TIRANA (Reuters) - Albania's government has taken its macho-minded society by surprise by announcing plans to allow same-sex marriages, the first such move in the Balkans.
"Despite the debate the law might provoke, discrimination is unacceptable," Prime Minister Sali Berisha said at a meeting on European integration. "This law covers same-sex marriages and other problems of this nature," he added in statements posted on the government website Thursday.
Some gays have come out of the closet after the fall of late Stalinist dictator Enver Hoxha, under whose rule homosexual relations were punished with jail terms.
Yet even today, most live secret lives to save themselves and their families the shame in a society strongly rooted in traditional family values.
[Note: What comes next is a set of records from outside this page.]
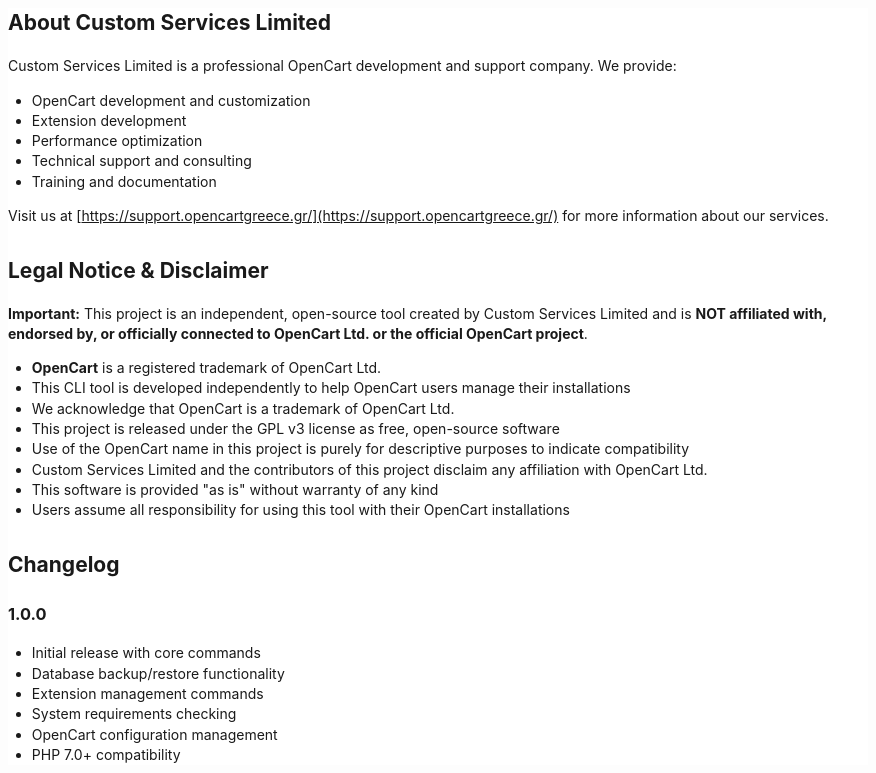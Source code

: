 ## About Custom Services Limited

Custom Services Limited is a professional OpenCart development and support company. We provide:

- OpenCart development and customization
- Extension development
- Performance optimization
- Technical support and consulting
- Training and documentation

Visit us at [https://support.opencartgreece.gr/](https://support.opencartgreece.gr/) for more information about our services.

## Legal Notice & Disclaimer

**Important:** This project is an independent, open-source tool created by Custom Services Limited and is **NOT affiliated with, endorsed by, or officially connected to OpenCart Ltd. or the official OpenCart project**.

- **OpenCart** is a registered trademark of OpenCart Ltd.
- This CLI tool is developed independently to help OpenCart users manage their installations
- We acknowledge that OpenCart is a trademark of OpenCart Ltd.
- This project is released under the GPL v3 license as free, open-source software
- Use of the OpenCart name in this project is purely for descriptive purposes to indicate compatibility
- Custom Services Limited and the contributors of this project disclaim any affiliation with OpenCart Ltd.
- This software is provided "as is" without warranty of any kind
- Users assume all responsibility for using this tool with their OpenCart installations


## Changelog

### 1.0.0
- Initial release with core commands
- Database backup/restore functionality
- Extension management commands
- System requirements checking
- OpenCart configuration management
- PHP 7.0+ compatibility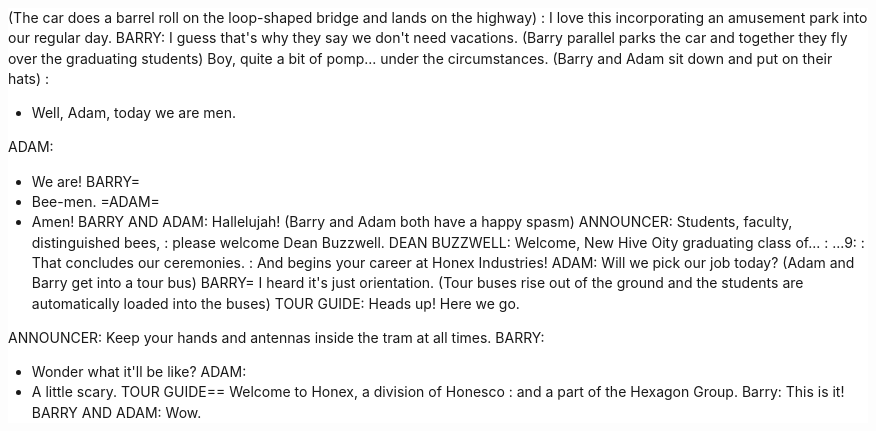 (The car does a barrel roll on the loop-shaped bridge and lands on the
highway)
 :
I love this incorporating
an amusement park into our regular day.
BARRY:
I guess that's why they say we don't need vacations.
(Barry parallel parks the car and together they fly over the graduating
students)
Boy, quite a bit of pomp...
under the circumstances.
(Barry and Adam sit down and put on their hats)
 :
- Well, Adam, today we are men.

ADAM:
- We are!
BARRY=
- Bee-men.
=ADAM=
- Amen!
BARRY AND ADAM:
Hallelujah!
(Barry and Adam both have a happy spasm)
ANNOUNCER:
Students, faculty, distinguished bees,
 :
please welcome Dean Buzzwell.
DEAN BUZZWELL:
Welcome, New Hive Oity
graduating class of...
 :
...9:
 :
That concludes our ceremonies.
 :
And begins your career
at Honex Industries!
ADAM:
Will we pick our job today?
(Adam and Barry get into a tour bus)
BARRY=
I heard it's just orientation.
(Tour buses rise out of the ground and the students are automatically
loaded into the buses)
TOUR GUIDE:
Heads up! Here we go.

ANNOUNCER:
Keep your hands and antennas
inside the tram at all times.
BARRY:
- Wonder what it'll be like?
ADAM:
- A little scary.
TOUR GUIDE==
Welcome to Honex,
a division of Honesco
 :
and a part of the Hexagon Group.
Barry:
This is it!
BARRY AND ADAM:
Wow.
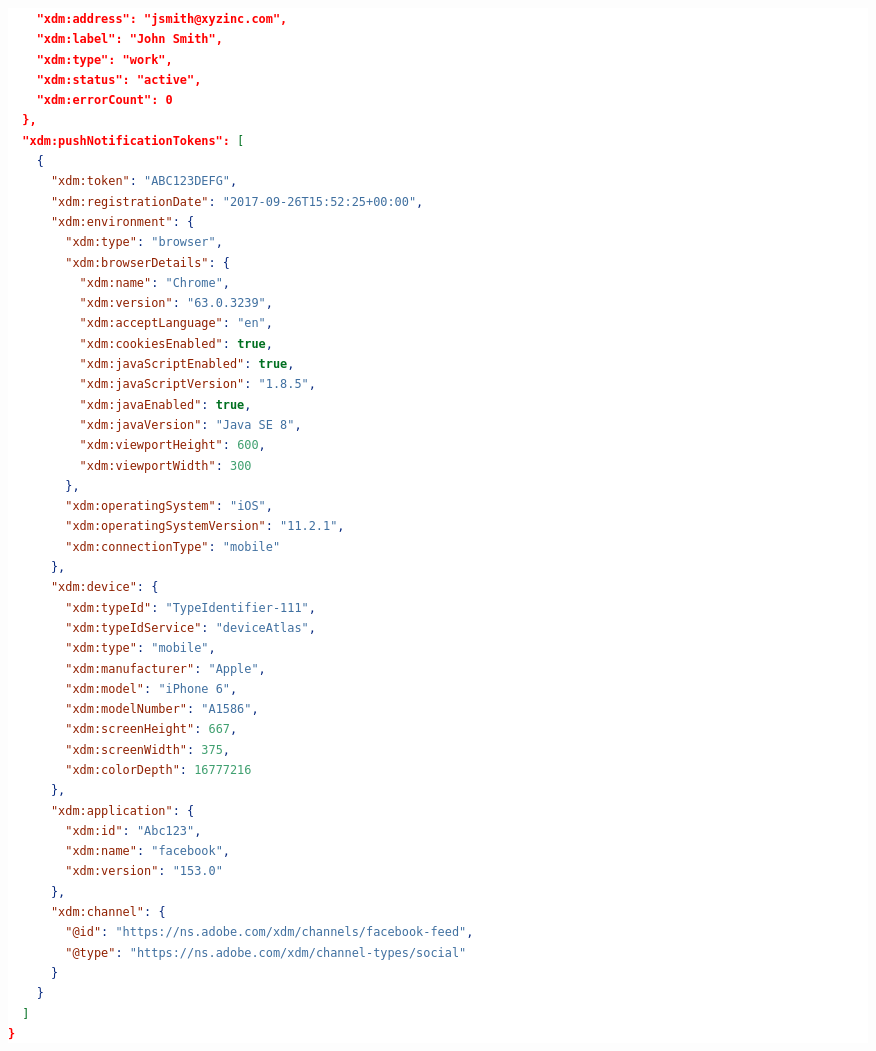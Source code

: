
 ```json
    "xdm:address": "jsmith@xyzinc.com",
    "xdm:label": "John Smith",
    "xdm:type": "work",
    "xdm:status": "active",
    "xdm:errorCount": 0
  },
  "xdm:pushNotificationTokens": [
    {
      "xdm:token": "ABC123DEFG",
      "xdm:registrationDate": "2017-09-26T15:52:25+00:00",
      "xdm:environment": {
        "xdm:type": "browser",
        "xdm:browserDetails": {
          "xdm:name": "Chrome",
          "xdm:version": "63.0.3239",
          "xdm:acceptLanguage": "en",
          "xdm:cookiesEnabled": true,
          "xdm:javaScriptEnabled": true,
          "xdm:javaScriptVersion": "1.8.5",
          "xdm:javaEnabled": true,
          "xdm:javaVersion": "Java SE 8",
          "xdm:viewportHeight": 600,
          "xdm:viewportWidth": 300
        },
        "xdm:operatingSystem": "iOS",
        "xdm:operatingSystemVersion": "11.2.1",
        "xdm:connectionType": "mobile"
      },
      "xdm:device": {
        "xdm:typeId": "TypeIdentifier-111",
        "xdm:typeIdService": "deviceAtlas",
        "xdm:type": "mobile",
        "xdm:manufacturer": "Apple",
        "xdm:model": "iPhone 6",
        "xdm:modelNumber": "A1586",
        "xdm:screenHeight": 667,
        "xdm:screenWidth": 375,
        "xdm:colorDepth": 16777216
      },
      "xdm:application": {
        "xdm:id": "Abc123",
        "xdm:name": "facebook",
        "xdm:version": "153.0"
      },
      "xdm:channel": {
        "@id": "https://ns.adobe.com/xdm/channels/facebook-feed",
        "@type": "https://ns.adobe.com/xdm/channel-types/social"
      }
    }
  ]
}
```
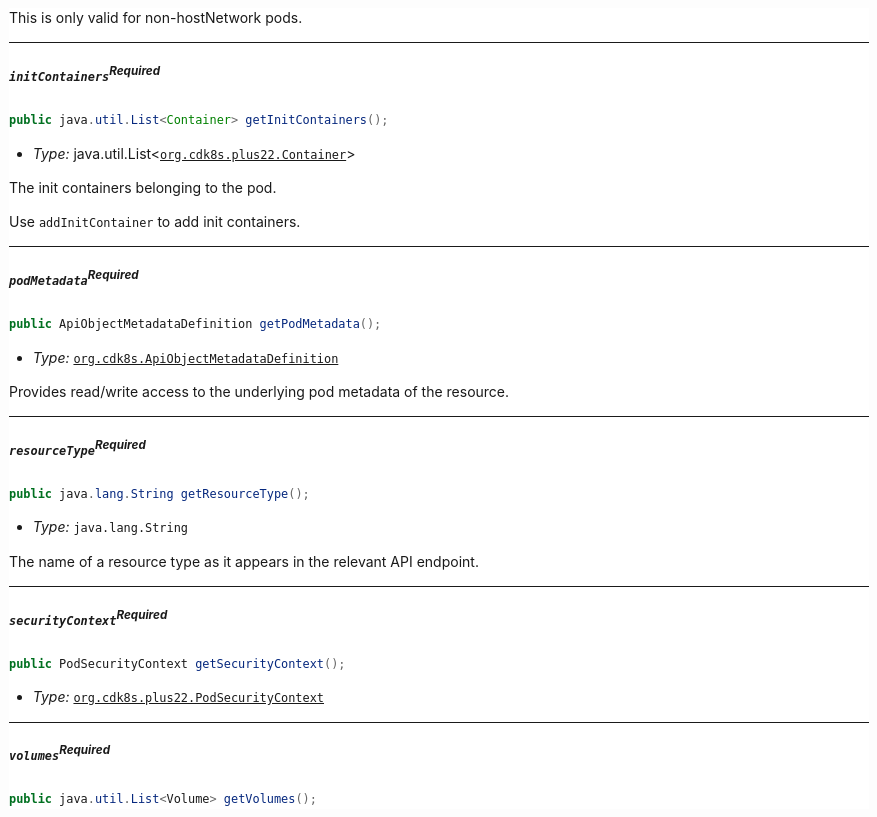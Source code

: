This is only valid for non-hostNetwork pods.

---

##### `initContainers`<sup>Required</sup> <a name="org.cdk8s.plus22.Job.property.initContainers"></a>

```java
public java.util.List<Container> getInitContainers();
```

- *Type:* java.util.List<[`org.cdk8s.plus22.Container`](#org.cdk8s.plus22.Container)>

The init containers belonging to the pod.

Use `addInitContainer` to add init containers.

---

##### `podMetadata`<sup>Required</sup> <a name="org.cdk8s.plus22.Job.property.podMetadata"></a>

```java
public ApiObjectMetadataDefinition getPodMetadata();
```

- *Type:* [`org.cdk8s.ApiObjectMetadataDefinition`](#org.cdk8s.ApiObjectMetadataDefinition)

Provides read/write access to the underlying pod metadata of the resource.

---

##### `resourceType`<sup>Required</sup> <a name="org.cdk8s.plus22.Job.property.resourceType"></a>

```java
public java.lang.String getResourceType();
```

- *Type:* `java.lang.String`

The name of a resource type as it appears in the relevant API endpoint.

---

##### `securityContext`<sup>Required</sup> <a name="org.cdk8s.plus22.Job.property.securityContext"></a>

```java
public PodSecurityContext getSecurityContext();
```

- *Type:* [`org.cdk8s.plus22.PodSecurityContext`](#org.cdk8s.plus22.PodSecurityContext)

---

##### `volumes`<sup>Required</sup> <a name="org.cdk8s.plus22.Job.property.volumes"></a>

```java
public java.util.List<Volume> getVolumes();
```
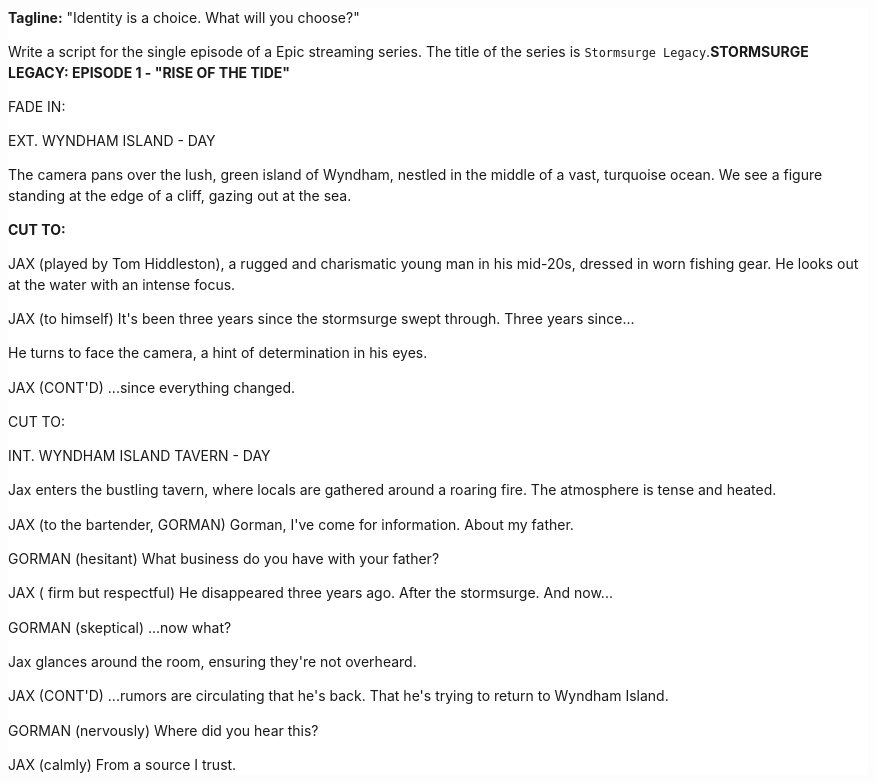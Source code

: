 **Tagline:** "Identity is a choice. What will you choose?"<end>

Write a script for the single episode of a Epic streaming series. The title of the series is `Stormsurge Legacy`.<start>**STORMSURGE LEGACY: EPISODE 1 - "RISE OF THE TIDE"**

FADE IN:

EXT. WYNDHAM ISLAND - DAY

The camera pans over the lush, green island of Wyndham, nestled in the middle of a vast, turquoise ocean. We see a figure standing at the edge of a cliff, gazing out at the sea.

**CUT TO:**

JAX (played by Tom Hiddleston), a rugged and charismatic young man in his mid-20s, dressed in worn fishing gear. He looks out at the water with an intense focus.

JAX
(to himself)
It's been three years since the stormsurge swept through. Three years since...

He turns to face the camera, a hint of determination in his eyes.

JAX (CONT'D)
...since everything changed.

CUT TO:

INT. WYNDHAM ISLAND TAVERN - DAY

Jax enters the bustling tavern, where locals are gathered around a roaring fire. The atmosphere is tense and heated.

JAX
(to the bartender, GORMAN)
Gorman, I've come for information. About my father.

GORMAN
(hesitant)
What business do you have with your father?

JAX
( firm but respectful)
He disappeared three years ago. After the stormsurge. And now...

GORMAN
(skeptical)
...now what?

Jax glances around the room, ensuring they're not overheard.

JAX (CONT'D)
...rumors are circulating that he's back. That he's trying to return to Wyndham Island.

GORMAN
(nervously)
Where did you hear this?

JAX
(calmly)
From a source I trust.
Across the Balkans there is little public tolerance towards homosexuals.
Muslim and Catholic leaders condemned the proposed Albanian law as "buffoonery" and same-sex marriages as "unholy."
Should Berisha make good on his plans, Albania would join European Union members The Netherlands, Belgium, and Spain in giving gay couples the same rights as heterosexual couples and would be the first in the Balkans to do so.
"Because of its position, Albania would attract the biggest number of homosexuals living in our (Balkan) region and beyond," Albania's Shekulli daily said.
As candidates for EU membership, all Balkan nations will eventually have to pass laws protecting sexual minorities from discrimination, but not necessarily approve gay marriages.
DISCRIMINATION, ATTACKS
Elsewhere in the Balkans, EU member Slovenia offers relatively high tolerance although in June one gay activist was brutally attacked.
A year ago, the organisers of a Queer Festival in Sarajevo, decided to close the first gay festival in Bosnia after a group of 70 men threw stones, shouted homophobic slogans and beat participants, dragging some from their cars.
Posters had earlier appeared proclaiming "Death To Gays" and Muslim imams spoke out against the festival, claiming that homosexuality is immoral and contrary to the Koran.
In Macedonia, President Georgi Ivanov claimed during his recent election campaign "discrimination against gay and lesbian people is a myth."
In neighboring Kosovo, the constitution does not prohibit the same-sex marriage, saying "everyone enjoys the right to marry and the right to have a family as provided by law." But the law still does not allow same-sex marriages.
Albanian lawyers predicted a tough road ahead for the new proposal. Berisha surprised even human rights activists who had proposed a draft to avoid discrimination against ethnic minorities and marginalized groups, including homosexuals.